Record the per-component minimums. For each component in every cluster YAML: set replicas = max(1, minReplicas). If minReplicas > 1, a topology using fewer replicas will hit PreCheckFailed before any pod is created.
ENGINE=<engine>
kubectl get componentversion $ENGINE -o json | python3 -c "
import sys, json
cv = json.load(sys.stdin)
releases = cv.get('spec', {}).get('releases', [])
for r in sorted(releases, key=lambda r: r['serviceVersion']):
print(r['serviceVersion'])
" 2>/dev/null || echo "ComponentVersion $ENGINE not found"
If a specific version was requested in arguments, test only that version.
Before deploying test clusters, check whether the container images actually exist in the configured registry ($IMAGE_REGISTRY, set in Step 0).
ENGINE=<engine>
for VERSION in <versions-to-test>; do
echo -n "${IMAGE_REGISTRY}/apecloud/${ENGINE}:${VERSION} ... "
if skopeo inspect "docker://${IMAGE_REGISTRY}/apecloud/${ENGINE}:${VERSION}" \
--override-arch "${NODE_ARCH}" --override-os "${NODE_OS}" \
$SKOPEO_CREDS 2>/dev/null 1>/dev/null; then
echo "EXISTS"
else
echo "MISSING — will skip"
fi
done
For MISSING images: Record as "Image not in registry — test skipped". Do NOT change version tags. Proceed with remaining versions.
Some engines require more memory than the generic template defaults (memory: 512Mi).
Per-component overrides are documented in docs/engine-hints/<engine>.md.
Read that file in Step 0b and apply any listed minimums when generating cluster YAMLs.

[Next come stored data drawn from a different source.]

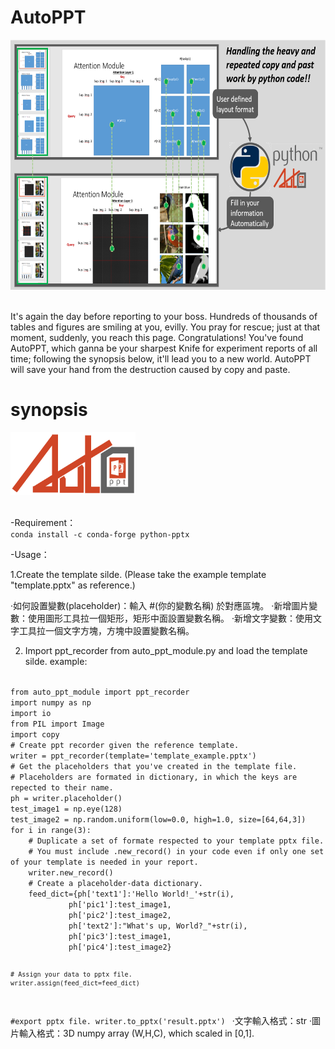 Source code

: # AutoPPT
 <img src="./figure_for_readme/autoppt_tieser.PNG" alt="Italian Trulli" 
 width="800" 
 height="400">

<br>It's again the day before reporting to your boss. Hundreds of thousands of tables and figures are smiling at you, evilly. You pray for rescue; just at that moment, suddenly, you reach this page. Congratulations! You've found AutoPPT, which ganna be your sharpest Knife for experiment reports of all time; following the synopsis below, it'll lead you to a new world. AutoPPT will save your hand from the destruction caused by copy and paste.</br>

# synopsis
 <img src="./figure_for_readme/LOGO.PNG" alt="Italian Trulli" 
 width="200" 
 height="100">
 
<br>-Requirement：</br>
`conda install -c conda-forge python-pptx` 

-Usage：

1.Create the template silde. (Please take the example template "template.pptx" as reference.)

‧如何設置變數(placeholder)：輸入 #(你的變數名稱) 於對應區塊。
‧新增圖片變數：使用圖形工具拉一個矩形，矩形中面設置變數名稱。
‧新增文字變數：使用文字工具拉一個文字方塊，方塊中設置變數名稱。

2. Import ppt_recorder from auto_ppt_module.py and load the template silde. example:
<code>
from auto_ppt_module import ppt_recorder
import numpy as np
import io
from PIL import Image
import copy
# Create ppt recorder given the reference template.
writer = ppt_recorder(template='template_example.pptx')
# Get the placeholders that you've created in the template file. 
# Placeholders are formated in dictionary, in which the keys are repected to their name.
ph = writer.placeholder()
test_image1 = np.eye(128)
test_image2 = np.random.uniform(low=0.0, high=1.0, size=[64,64,3])
for i in range(3):
    # Duplicate a set of formate respected to your template pptx file.
    # You must include .new_record() in your code even if only one set of your template is needed in your report.
    writer.new_record()
    # Create a placeholder-data dictionary.
    feed_dict={ph['text1']:'Hello World!_'+str(i), 
             ph['pic1']:test_image1,
             ph['pic2']:test_image2,
             ph['text2']:"What's up, World?_"+str(i),
             ph['pic3']:test_image1,
             ph['pic4']:test_image2}

    # Assign your data to pptx file.
    writer.assign(feed_dict=feed_dict)
#export pptx file.
writer.to_pptx('result.pptx')
</code>
‧文字輸入格式：str
‧圖片輸入格式：3D numpy array (W,H,C), which scaled in [0,1].
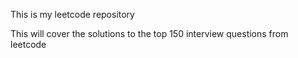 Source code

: This is my leetcode repository

This will cover the solutions to the top 150 interview questions from leetcode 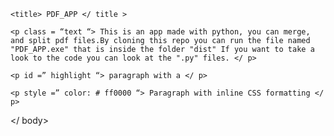 <head>

    <title> PDF_APP </ title >

<body>

    <p class = “text “> This is an app made with python, you can merge, and split pdf files.By cloning this repo you can run the file named "PDF_APP.exe" that is inside the folder "dist" If you want to take a look to the code you can look at the ".py" files. </ p>

    <p id =” highlight “> paragraph with a </ p>

    <p style =” color: # ff0000 “> Paragraph with inline CSS formatting </ p>

</ body>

Run the following for each (topology, version) combination where the image exists. Track every result as PASSED / FAILED / SKIPPED / Not implemented.
Set these variables once at the start of each test session:
KB_POD=$(kubectl get pods -n kb-system --no-headers 2>/dev/null \
| grep "^kubeblocks-[^d]" | awk '{print $1}' | head -1)
echo "KB operator pod: $KB_POD"
Timeout reference by operation type:
| Operation | Expected | Timeout | Check KB logs if stuck > |
|---|---|---|---|
| Create cluster (multi-node) | 120-180s | 240s | 90s |
| Stop | 30-60s | 90s | 60s |
| Start | 60-120s | 180s | 90s |
| Restart (OpsRequest) | 60-90s | 120s | 60s |
| VerticalScaling | 60-120s | 180s | 90s |
| VolumeExpansion | 10-30s | 60s | 30s |
| HScaling Out/In | 60-120s | 180s | 60s |
| Upgrade | 120-240s | 300s | 120s |
| SwitchOver | 30-60s | 90s | 45s |
| Failover chaos (60s fault) | 60+60s | 180s | 150s |
| NoFailover chaos (60s fault) | 60+30s | 120s | 100s |
| Backup | 30-60s | 120s | 60s |
| Restore cluster | 60-120s | 180s | 90s |
OpsRequest wait helper — use this instead of bare kubectl wait or blind loops:
# wait_ops <opsrequest-name> <timeout-seconds>
function wait_ops() {
local NAME=$1 TIMEOUT=${2:-120}
for ((i=0; i<TIMEOUT; i+=10)); do
PHASE=$(kubectl get opsrequest $NAME -o jsonpath='{.status.phase}' 2>/dev/null)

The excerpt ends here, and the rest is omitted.